風物

一個女性的日子:不是母親也不是情人

但女兒還是常常憤怒,憤怒媽媽站着都能睡着⋯⋯

特約撰稿人 曾金燕 發自香港

刊登於 2017-03-08

【編者按】三月八日,為女性的解放做一些紀念。帶着小女兒來港攻讀博士的單身母親、作家曾金燕,為我們寫下來港初時的生活點滴,那裏是九龍中心油麻地,她接觸到的,除了在地社區結構,還有香港的教育制度和主流價值。

女性的多重存在常被縮減為「母親」,或「妻子」,或「情人」,只是這些縮減不僅是人為的,更在許多時候來自現實的多重擠壓,制度的、主流價值的、文化內在矛盾的⋯⋯對於自我意識強烈的女性來說,如何從生活的縫隙中見證自己與多重身分的裂隙,如何處理這些裂隙,成了她們每日幾乎是日常的「課題」。水涼風生,一個存在體的韌性,僅以此篇散文向這樣的女性致敬。

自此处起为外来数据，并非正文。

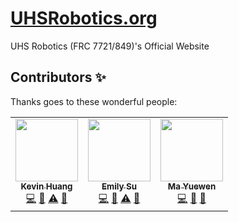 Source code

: # [UHSRobotics.org](https://www.UHSRobotics.org)
UHS Robotics (FRC 7721/849)'s Official Website

## Contributors ✨
Thanks goes to these wonderful people:
<!-- ALL-CONTRIBUTORS-LIST:START - Do not remove or modify this section -->
<!-- prettier-ignore-start -->
<!-- markdownlint-disable -->
<table>
  <tr>
    <td align="center"><a href="https://github.com/Ynng"><img src="https://avatars0.githubusercontent.com/u/44907675?v=4?s=100" width="100px;" alt=""/><br /><sub><b>Kevin Huang</b></sub></a><br /><a href="https://github.com/UHSRobotics/UHSRobotics.github.io/commits?author=Ynng" title="Code">💻</a> <a href="#design-Ynng" title="Design">🎨</a> <a href="https://github.com/UHSRobotics/UHSRobotics.github.io/commits?author=Ynng" title="Tests">⚠️</a> <a href="#ideas-Ynng" title="Ideas, Planning, & Feedback">🤔</a></td>
    <td align="center"><a href="https://github.com/moonsdust"><img src="https://avatars3.githubusercontent.com/u/52585898?v=4?s=100" width="100px;" alt=""/><br /><sub><b>Emily Su</b></sub></a><br /><a href="https://github.com/UHSRobotics/UHSRobotics.github.io/commits?author=moonsdust" title="Code">💻</a> <a href="#design-moonsdust" title="Design">🎨</a> <a href="https://github.com/UHSRobotics/UHSRobotics.github.io/commits?author=moonsdust" title="Tests">⚠️</a> <a href="#ideas-moonsdust" title="Ideas, Planning, & Feedback">🤔</a></td>
    <td align="center"><a href="https://github.com/peterma"><img src="https://avatars1.githubusercontent.com/u/843300?v=4?s=100" width="100px;" alt=""/><br /><sub><b>Ma Yuewen</b></sub></a><br /><a href="https://github.com/UHSRobotics/UHSRobotics.github.io/commits?author=peterma" title="Code">💻</a> <a href="#design-peterma" title="Design">🎨</a> <a href="#ideas-peterma" title="Ideas, Planning, & Feedback">🤔</a></td>
  </tr>
</table>

<!-- markdownlint-restore -->
<!-- prettier-ignore-end -->

<!-- ALL-CONTRIBUTORS-LIST:END -->
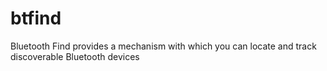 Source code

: # btfind
Bluetooth Find provides a mechanism with which you can locate and track discoverable Bluetooth devices
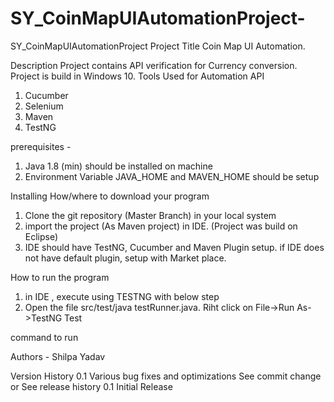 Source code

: # SY_CoinMapUIAutomationProject-
SY_CoinMapUIAutomationProject 
Project Title
Coin Map UI Automation.

Description
Project contains API verification for Currency conversion. Project is build in Windows 10.
Tools Used for Automation API
1. Cucumber
2. Selenium
3. Maven
4. TestNG


prerequisites -
1. Java 1.8 (min) should be installed on machine
2. Environment Variable JAVA_HOME and MAVEN_HOME should be setup

Installing
How/where to download your program
1. Clone the git repository (Master Branch) in your local system
2. import the project (As Maven project) in IDE. (Project was build on Eclipse)
3. IDE should have TestNG, Cucumber and Maven Plugin setup. if IDE does not have default plugin, setup with Market place.

How to run the program
1. in IDE , execute using TESTNG with below step
2. Open the file src/test/java testRunner.java. Riht click on File->Run As->TestNG Test

command to run

Authors - Shilpa Yadav

Version History
0.1
Various bug fixes and optimizations
See commit change or See release history
0.1
Initial Release
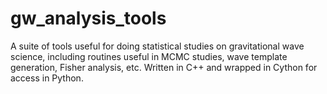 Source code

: # gw_analysis_tools

A suite of tools useful for doing statistical studies  on gravitational wave science, including routines useful in MCMC studies, wave template generation, Fisher analysis, etc. Written in C++ and wrapped in Cython for access in Python.
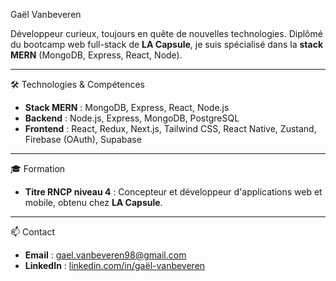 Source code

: Gaël Vanbeveren

Développeur curieux, toujours en quête de nouvelles technologies. Diplômé du bootcamp web full-stack de **LA Capsule**, je suis spécialisé dans la **stack MERN** (MongoDB, Express, React, Node).

---

🛠️ Technologies & Compétences

- **Stack MERN** : MongoDB, Express, React, Node.js
- **Backend** : Node.js, Express, MongoDB, PostgreSQL
- **Frontend** : React, Redux, Next.js, Tailwind CSS, React Native, Zustand, Firebase (OAuth), Supabase

---

🎓 Formation

- **Titre RNCP niveau 4** : Concepteur et développeur d'applications web et mobile, obtenu chez **LA Capsule**.

---

📫 Contact

- **Email** : [gael.vanbeveren98@gmail.com](mailto:gael.vanbeveren98@gmail.com)
- **LinkedIn** : [linkedin.com/in/gaël-vanbeveren](https://www.linkedin.com/in/ga%C3%ABl-vanbeveren)

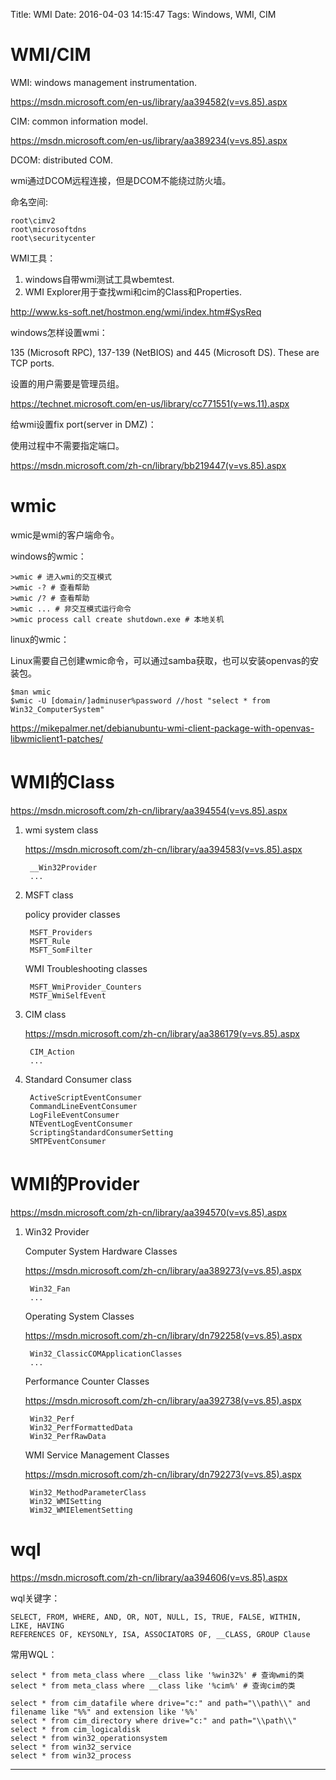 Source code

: Title: WMI
Date: 2016-04-03 14:15:47
Tags: Windows, WMI, CIM



# WMI/CIM

WMI: windows management instrumentation.

<https://msdn.microsoft.com/en-us/library/aa394582(v=vs.85).aspx>

CIM: common information model.

<https://msdn.microsoft.com/en-us/library/aa389234(v=vs.85).aspx>

DCOM: distributed COM.

wmi通过DCOM远程连接，但是DCOM不能绕过防火墙。

命名空间:

    root\cimv2
    root\microsoftdns
    root\securitycenter

WMI工具：
1. windows自带wmi测试工具wbemtest.
2. WMI Explorer用于查找wmi和cim的Class和Properties.

<http://www.ks-soft.net/hostmon.eng/wmi/index.htm#SysReq>

windows怎样设置wmi：

135 (Microsoft RPC), 137-139 (NetBIOS) and 445 (Microsoft DS). These are TCP ports.

设置的用户需要是管理员组。

<https://technet.microsoft.com/en-us/library/cc771551(v=ws.11).aspx>

给wmi设置fix port(server in DMZ)：

使用过程中不需要指定端口。

<https://msdn.microsoft.com/zh-cn/library/bb219447(v=vs.85).aspx>

# wmic

wmic是wmi的客户端命令。

windows的wmic：

    >wmic # 进入wmi的交互模式
    >wmic -? # 查看帮助
    >wmic /? # 查看帮助
    >wmic ... # 非交互模式运行命令
    >wmic process call create shutdown.exe # 本地关机

linux的wmic：

Linux需要自己创建wmic命令，可以通过samba获取，也可以安装openvas的安装包。

    $man wmic
    $wmic -U [domain/]adminuser%password //host "select * from Win32_ComputerSystem"

<https://mikepalmer.net/debianubuntu-wmi-client-package-with-openvas-libwmiclient1-patches/>

# WMI的Class

<https://msdn.microsoft.com/zh-cn/library/aa394554(v=vs.85).aspx>

1. wmi system class

    <https://msdn.microsoft.com/zh-cn/library/aa394583(v=vs.85).aspx>

        __Win32Provider
        ...

2. MSFT class

    policy provider classes

        MSFT_Providers
        MSFT_Rule
        MSFT_SomFilter

    WMI Troubleshooting classes

        MSFT_WmiProvider_Counters
        MSTF_WmiSelfEvent

3. CIM class

    <https://msdn.microsoft.com/zh-cn/library/aa386179(v=vs.85).aspx>

        CIM_Action
        ...

4. Standard Consumer class

        ActiveScriptEventConsumer
        CommandLineEventConsumer
        LogFileEventConsumer
        NTEventLogEventConsumer
        ScriptingStandardConsumerSetting
        SMTPEventConsumer

# WMI的Provider

<https://msdn.microsoft.com/zh-cn/library/aa394570(v=vs.85).aspx>

1. Win32 Provider

    Computer System Hardware Classes

    <https://msdn.microsoft.com/zh-cn/library/aa389273(v=vs.85).aspx>

        Win32_Fan
        ...

    Operating System Classes

    <https://msdn.microsoft.com/zh-cn/library/dn792258(v=vs.85).aspx>

        Win32_ClassicCOMApplicationClasses
        ...

    Performance Counter Classes

    <https://msdn.microsoft.com/zh-cn/library/aa392738(v=vs.85).aspx>

        Win32_Perf
        Win32_PerfFormattedData
        Win32_PerfRawData

    WMI Service Management Classes

    <https://msdn.microsoft.com/zh-cn/library/dn792273(v=vs.85).aspx>

        Win32_MethodParameterClass
        Win32_WMISetting
        Wim32_WMIElementSetting

# wql

<https://msdn.microsoft.com/zh-cn/library/aa394606(v=vs.85).aspx>

wql关键字：

    SELECT, FROM, WHERE, AND, OR, NOT, NULL, IS, TRUE, FALSE, WITHIN, LIKE, HAVING
    REFERENCES OF, KEYSONLY, ISA, ASSOCIATORS OF, __CLASS, GROUP Clause

常用WQL：

    select * from meta_class where __class like '%win32%' # 查询wmi的类
    select * from meta_class where __class like '%cim%' # 查询cim的类

    select * from cim_datafile where drive="c:" and path="\\path\\" and filename like "%%" and extension like '%%'
    select * from cim_directory where drive="c:" and path="\\path\\"
    select * from cim_logicaldisk
    select * from win32_operationsystem
    select * from win32_service
    select * from win32_process

***
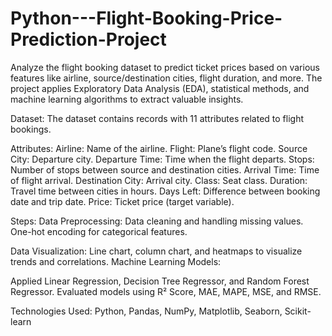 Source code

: # Python---Flight-Booking-Price-Prediction-Project

Analyze the flight booking dataset to predict ticket prices based on various features like airline, source/destination cities, flight duration, and more. The project applies Exploratory Data Analysis (EDA), statistical methods, and machine learning algorithms to extract valuable insights.

Dataset:
The dataset contains records with 11 attributes related to flight bookings.

Attributes:
Airline: Name of the airline.
Flight: Plane’s flight code.
Source City: Departure city.
Departure Time: Time when the flight departs.
Stops: Number of stops between source and destination cities.
Arrival Time: Time of flight arrival.
Destination City: Arrival city.
Class: Seat class.
Duration: Travel time between cities in hours.
Days Left: Difference between booking date and trip date.
Price: Ticket price (target variable).

Steps:
Data Preprocessing:
Data cleaning and handling missing values.
One-hot encoding for categorical features.

Data Visualization:
Line chart, column chart, and heatmaps to visualize trends and correlations.
Machine Learning Models:

Applied Linear Regression, Decision Tree Regressor, and Random Forest Regressor.
Evaluated models using R² Score, MAE, MAPE, MSE, and RMSE.

Technologies Used:
Python, Pandas, NumPy, Matplotlib, Seaborn, Scikit-learn
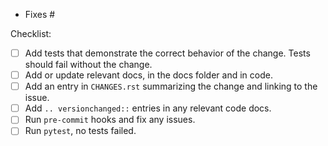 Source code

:<!--
Before opening a PR, open a ticket describing the issue or feature the
PR will address. Follow the steps in CONTRIBUTING.rst.

Replace this comment with a description of the change. Describe how it
addresses the linked ticket.
-->

<!--
Link to relevant issues or previous PRs, one per line. Use "fixes" to
automatically close an issue.
-->

- Fixes #<issue number>

<!--
Ensure each step in CONTRIBUTING.rst is complete by adding an "x" to
each box below.

If only docs were changed, these aren't relevant and can be removed.
-->

Checklist:

- [ ] Add tests that demonstrate the correct behavior of the change. Tests should fail without the change.
- [ ] Add or update relevant docs, in the docs folder and in code.
- [ ] Add an entry in `CHANGES.rst` summarizing the change and linking to the issue.
- [ ] Add `.. versionchanged::` entries in any relevant code docs.
- [ ] Run `pre-commit` hooks and fix any issues.
- [ ] Run `pytest`, no tests failed.
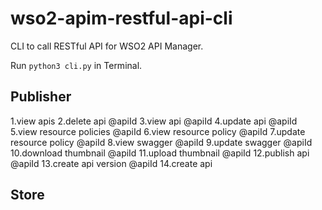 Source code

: # wso2-apim-restful-api-cli
CLI to call RESTful API for WSO2 API Manager.

Run `python3 cli.py` in Terminal.

## Publisher

1.view apis
2.delete api @apiId
3.view api @apiId
4.update api @apiId
5.view resource policies @apiId
6.view resource policy @apiId
7.update resource policy @apiId
8.view swagger @apiId
9.update swagger @apiId
10.download thumbnail @apiId
11.upload thumbnail @apiId
12.publish api @apiId
13.create api version @apiId
14.create api

## Store
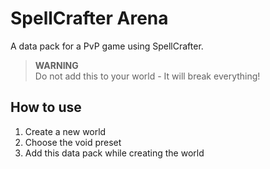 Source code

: # SpellCrafter Arena

A data pack for a PvP game using SpellCrafter.


> **WARNING** \
> Do not add this to your world - It will break everything!


## How to use
1. Create a new world
2. Choose the void preset
3. Add this data pack while creating the world
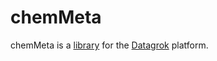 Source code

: # chemMeta

chemMeta is a [library](https://datagrok.ai/help/develop/develop#library) for the [Datagrok](https://datagrok.ai) platform. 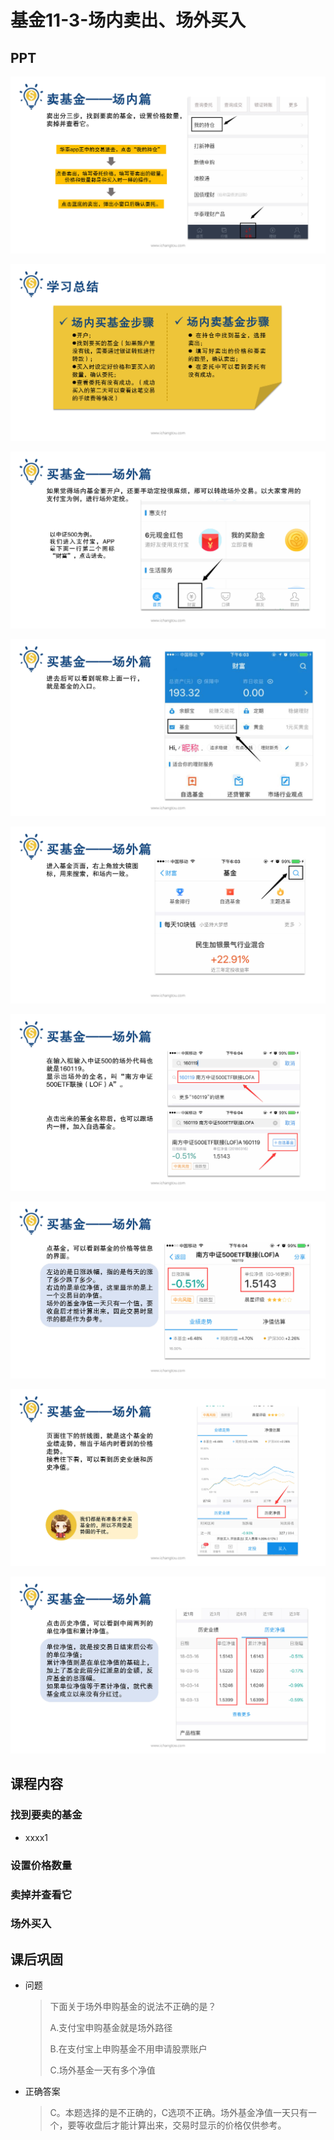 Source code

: # 基金11-3-场内卖出、场外买入

## PPT

![课程ppt](assets/11-3-1.jpeg)

![课程ppt](assets/11-3-2.jpeg)

![课程ppt](assets/11-3-3.jpeg)

![课程ppt](assets/11-3-4.jpeg)

![课程ppt](assets/11-3-5.jpeg)

![课程ppt](assets/11-3-6.jpeg)

![课程ppt](assets/11-3-7.jpeg)

![课程ppt](assets/11-3-8.jpeg)

![课程ppt](assets/11-3-9.jpeg)

## 课程内容

### 找到要卖的基金

- xxxx1

  > 

### 设置价格数量

### 卖掉并查看它

### 场外买入

## 课后巩固

- 问题

  > 下面关于场外申购基金的说法不正确的是？
  >
  > A.支付宝申购基金就是场外路径
  >
  > B.在支付宝上申购基金不用申请股票账户
  >
  > C.场外基金一天有多个净值

- 正确答案

  > C。本题选择的是不正确的，C选项不正确。场外基金净值一天只有一个，要等收盘后才能计算出来，交易时显示的价格仅供参考。
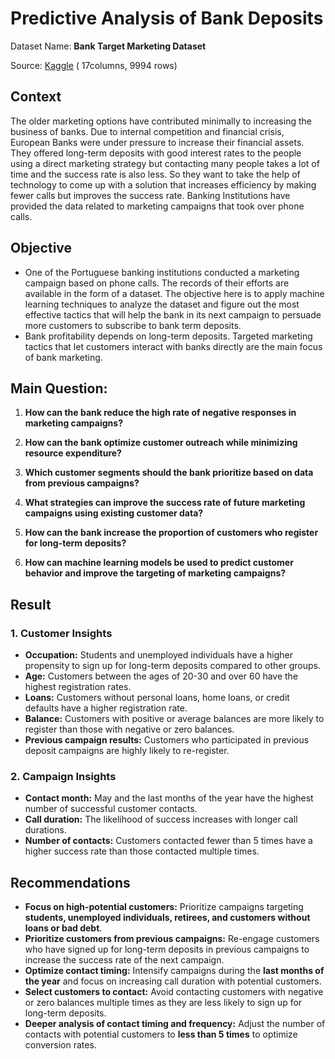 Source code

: # **Predictive Analysis of Bank Deposits**

Dataset Name: **Bank Target Marketing Dataset**

Source: [Kaggle](https://www.kaggle.com/datasets/seanangelonathanael/bank-target-marketing) ( 17columns, 9994 rows)

## Context

The older marketing options have contributed minimally to increasing the business of banks. Due to internal competition and financial crisis, European Banks were under pressure to increase their financial assets. They offered long-term deposits with good interest rates to the people using a direct marketing strategy but contacting many people takes a lot of time and the success rate is also less. So they want to take the help of technology to come up with a solution that increases efficiency by making fewer calls but improves the success rate. Banking Institutions have provided the data related to marketing campaigns that took over phone calls.

## Objective

- One of the Portuguese banking institutions conducted a marketing campaign based on phone calls. The records of their efforts are available in the form of a dataset. The objective here is to apply machine learning techniques to analyze the dataset and figure out the most effective tactics that will help the bank in its next campaign to persuade more customers to subscribe to bank term deposits.
- Bank profitability depends on long-term deposits. Targeted marketing tactics that let customers interact with banks directly are the main focus of bank marketing.

## Main Question:

1. **How can the bank reduce the high rate of negative responses in marketing campaigns?**

2. **How can the bank optimize customer outreach while minimizing resource expenditure?**

3. **Which customer segments should the bank prioritize based on data from previous campaigns?**

4. **What strategies can improve the success rate of future marketing campaigns using existing customer data?**

5. **How can the bank increase the proportion of customers who register for long-term deposits?**

6. **How can machine learning models be used to predict customer behavior and improve the targeting of marketing campaigns?**

## Result

### 1. Customer Insights

- **Occupation:** Students and unemployed individuals have a higher propensity to sign up for long-term deposits compared to other groups.
- **Age:** Customers between the ages of 20-30 and over 60 have the highest registration rates.
- **Loans:** Customers without personal loans, home loans, or credit defaults have a higher registration rate.
- **Balance:** Customers with positive or average balances are more likely to register than those with negative or zero balances.
- **Previous campaign results:** Customers who participated in previous deposit campaigns are highly likely to re-register.

### 2. Campaign Insights

- **Contact month:** May and the last months of the year have the highest number of successful customer contacts.
- **Call duration:** The likelihood of success increases with longer call durations.
- **Number of contacts:** Customers contacted fewer than 5 times have a higher success rate than those contacted multiple times.

## Recommendations

- **Focus on high-potential customers:** Prioritize campaigns targeting **students, unemployed individuals, retirees, and customers without loans or bad debt**.
- **Prioritize customers from previous campaigns:** Re-engage customers who have signed up for long-term deposits in previous campaigns to increase the success rate of the next campaign.
- **Optimize contact timing:** Intensify campaigns during the **last months of the year** and focus on increasing call duration with potential customers.
- **Select customers to contact:** Avoid contacting customers with negative or zero balances multiple times as they are less likely to sign up for long-term deposits.
- **Deeper analysis of contact timing and frequency:** Adjust the number of contacts with potential customers to **less than 5 times** to optimize conversion rates.
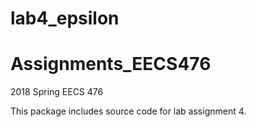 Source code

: # lab4_epsilon
# Assignments_EECS476
2018 Spring EECS 476

This package includes source code for lab assignment 4.
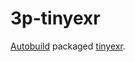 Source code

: # 3p-tinyexr

[Autobuild][] packaged [tinyexr][].

[Autobuild]: https://github.com/secondlife/autobuild
[tinyexr]: https://github.com/syoyo/tinyexr
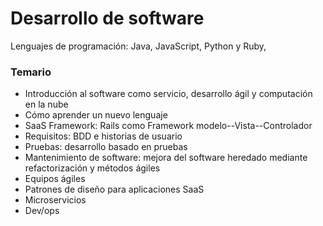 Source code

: # Desarrollo de software

Lenguajes de programación: Java, JavaScript, Python y Ruby,

### Temario

- Introducción al software como servicio, desarrollo ágil y computación en la nube
- Cómo aprender un nuevo lenguaje
- SaaS Framework: Rails como Framework modelo--Vista--Controlador
- Requisitos: BDD e historias de usuario
- Pruebas: desarrollo basado en pruebas
- Mantenimiento de software: mejora del software heredado mediante refactorización y métodos ágiles
- Equipos ágiles
- Patrones de diseño para aplicaciones SaaS
- Microservicios
- Dev/ops
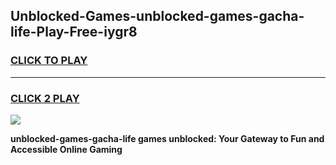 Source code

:
## Unblocked-Games-unblocked-games-gacha-life-Play-Free-iygr8
<h3>
<a href="https://premium76.site?title=unblocked-games-gacha-life&ref=18A">CLICK TO PLAY</a></h3>
<hr>

<h3>
<a href="https://premium76.site?title=unblocked-games-gacha-life&ref=18A">CLICK 2 PLAY</a>
  
</h3>

<a href="https://premium76.site?title=unblocked-games-gacha-life&ref=18A"><img src="https://clearcache.store/games.png"></a>


**unblocked-games-gacha-life games unblocked: Your Gateway to Fun and Accessible Online Gaming**

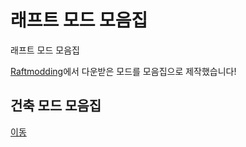 # 래프트 모드 모음집
래프트 모드 모음집

[Raftmodding](https://www.raftmodding.com/)에서 다운받은 모드를 모음집으로 제작했습니다!

## 건축 모드 모음집
[이동](https://github.com/grape82/raftmod/blob/main/creativemod.md)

穿過夜市攤檔,吃了午夜泰餐,經過棺材鋪子,麻將館大門透出明亮燈火,門口燒紙餘燼猶存。油麻地的情人節午夜。
穿過夜市攤檔,吃了午夜泰餐,經過棺材鋪子,麻將館大門透出明亮燈火,門口燒紙餘燼猶存。油麻地的情人節午夜。

清晨的窩打老道,果欄裝卸水果批發的車輛漸漸少了,空氣裏淡淡的甜味還在拉絲。一路上總有人在打掃昨夜攤檔和遊客留下的垃圾,幾個露宿街頭者還沒有睡醒,被褥上水漬明顯,腦袋旁常常伴隨空酒瓶。有時一隻大腿從被褥裏露出來,瘦得厲害。有人身上散蓋的,是街頭發放的免費報紙。天天看他們,卻總看不清他們的樣子。匆匆忙忙,時間寶貴,女兒上學就要遲到。書包我背着,肩膀烙得疼,不知道是我太瘦了還是書包太重了。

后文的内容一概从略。